Exercise -
Answer with a number only: how many lines of the entries below contain the word "entre"?
Start of Block
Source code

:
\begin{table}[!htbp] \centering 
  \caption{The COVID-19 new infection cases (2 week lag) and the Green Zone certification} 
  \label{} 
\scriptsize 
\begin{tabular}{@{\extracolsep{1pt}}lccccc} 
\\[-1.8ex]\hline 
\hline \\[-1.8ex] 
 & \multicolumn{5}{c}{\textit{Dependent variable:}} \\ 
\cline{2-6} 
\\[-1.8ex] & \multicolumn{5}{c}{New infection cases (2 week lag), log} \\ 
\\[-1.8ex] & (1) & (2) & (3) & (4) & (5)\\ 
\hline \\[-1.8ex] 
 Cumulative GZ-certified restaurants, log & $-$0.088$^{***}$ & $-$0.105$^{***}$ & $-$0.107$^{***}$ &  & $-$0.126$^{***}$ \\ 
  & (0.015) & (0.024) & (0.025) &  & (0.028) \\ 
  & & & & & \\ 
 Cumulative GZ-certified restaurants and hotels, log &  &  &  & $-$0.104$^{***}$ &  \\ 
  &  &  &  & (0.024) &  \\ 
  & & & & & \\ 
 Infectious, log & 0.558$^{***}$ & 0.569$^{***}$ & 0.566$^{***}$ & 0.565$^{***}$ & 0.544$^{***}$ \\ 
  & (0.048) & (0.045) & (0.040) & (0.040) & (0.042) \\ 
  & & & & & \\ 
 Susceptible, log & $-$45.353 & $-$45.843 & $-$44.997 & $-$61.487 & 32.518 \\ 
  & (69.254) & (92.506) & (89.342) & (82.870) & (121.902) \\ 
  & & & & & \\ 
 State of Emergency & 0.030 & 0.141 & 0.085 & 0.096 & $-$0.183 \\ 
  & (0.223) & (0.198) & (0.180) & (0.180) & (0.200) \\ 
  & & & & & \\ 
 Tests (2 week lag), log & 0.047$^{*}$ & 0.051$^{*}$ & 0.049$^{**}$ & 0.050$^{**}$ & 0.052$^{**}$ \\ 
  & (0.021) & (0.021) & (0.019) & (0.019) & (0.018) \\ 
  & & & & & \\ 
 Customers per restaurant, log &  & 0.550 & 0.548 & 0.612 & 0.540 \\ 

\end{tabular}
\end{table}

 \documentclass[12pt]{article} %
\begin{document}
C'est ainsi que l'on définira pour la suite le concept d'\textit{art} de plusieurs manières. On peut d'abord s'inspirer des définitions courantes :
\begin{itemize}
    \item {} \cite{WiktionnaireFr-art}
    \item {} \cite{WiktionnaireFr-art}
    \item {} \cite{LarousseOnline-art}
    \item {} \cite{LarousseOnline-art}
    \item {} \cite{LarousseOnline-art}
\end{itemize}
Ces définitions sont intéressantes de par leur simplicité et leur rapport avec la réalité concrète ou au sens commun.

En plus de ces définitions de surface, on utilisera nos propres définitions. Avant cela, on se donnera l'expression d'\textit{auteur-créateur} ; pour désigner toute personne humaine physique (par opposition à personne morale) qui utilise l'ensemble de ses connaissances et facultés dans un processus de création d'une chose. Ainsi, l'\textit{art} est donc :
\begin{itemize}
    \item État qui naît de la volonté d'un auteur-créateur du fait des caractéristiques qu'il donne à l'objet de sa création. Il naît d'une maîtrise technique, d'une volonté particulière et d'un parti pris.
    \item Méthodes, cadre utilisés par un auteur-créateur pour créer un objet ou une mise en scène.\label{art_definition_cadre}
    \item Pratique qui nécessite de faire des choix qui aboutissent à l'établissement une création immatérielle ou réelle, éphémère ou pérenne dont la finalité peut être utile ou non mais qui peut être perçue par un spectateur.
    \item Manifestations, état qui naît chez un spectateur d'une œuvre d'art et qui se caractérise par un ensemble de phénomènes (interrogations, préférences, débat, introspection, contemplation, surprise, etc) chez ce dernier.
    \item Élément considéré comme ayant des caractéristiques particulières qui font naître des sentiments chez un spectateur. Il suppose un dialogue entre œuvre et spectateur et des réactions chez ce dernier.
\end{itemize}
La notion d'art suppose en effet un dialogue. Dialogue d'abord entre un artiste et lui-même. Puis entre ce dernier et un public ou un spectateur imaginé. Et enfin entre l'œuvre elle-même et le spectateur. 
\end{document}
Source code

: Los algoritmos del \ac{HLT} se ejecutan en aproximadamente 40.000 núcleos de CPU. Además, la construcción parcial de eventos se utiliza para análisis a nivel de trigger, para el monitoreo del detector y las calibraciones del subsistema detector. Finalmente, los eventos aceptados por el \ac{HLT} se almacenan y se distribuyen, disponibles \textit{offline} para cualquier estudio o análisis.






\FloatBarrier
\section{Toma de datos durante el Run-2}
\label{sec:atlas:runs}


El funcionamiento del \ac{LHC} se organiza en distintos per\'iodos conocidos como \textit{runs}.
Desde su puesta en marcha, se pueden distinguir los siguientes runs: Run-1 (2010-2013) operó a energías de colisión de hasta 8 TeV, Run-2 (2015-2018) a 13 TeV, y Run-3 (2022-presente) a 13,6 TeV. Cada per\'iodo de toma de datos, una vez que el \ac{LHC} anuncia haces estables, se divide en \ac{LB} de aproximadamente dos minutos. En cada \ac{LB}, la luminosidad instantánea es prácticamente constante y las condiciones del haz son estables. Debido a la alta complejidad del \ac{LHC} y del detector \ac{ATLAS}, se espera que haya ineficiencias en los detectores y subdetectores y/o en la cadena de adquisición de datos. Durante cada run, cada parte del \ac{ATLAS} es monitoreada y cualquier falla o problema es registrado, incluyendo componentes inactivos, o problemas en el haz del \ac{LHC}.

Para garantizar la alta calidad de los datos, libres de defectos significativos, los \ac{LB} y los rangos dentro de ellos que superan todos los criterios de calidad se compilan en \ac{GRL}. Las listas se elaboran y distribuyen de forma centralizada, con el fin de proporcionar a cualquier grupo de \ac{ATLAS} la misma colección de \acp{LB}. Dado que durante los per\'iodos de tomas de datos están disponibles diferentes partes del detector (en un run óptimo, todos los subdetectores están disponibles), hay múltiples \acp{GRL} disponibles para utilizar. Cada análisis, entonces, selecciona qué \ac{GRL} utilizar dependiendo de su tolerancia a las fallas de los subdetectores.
End of Block
Answer to this exercise -
2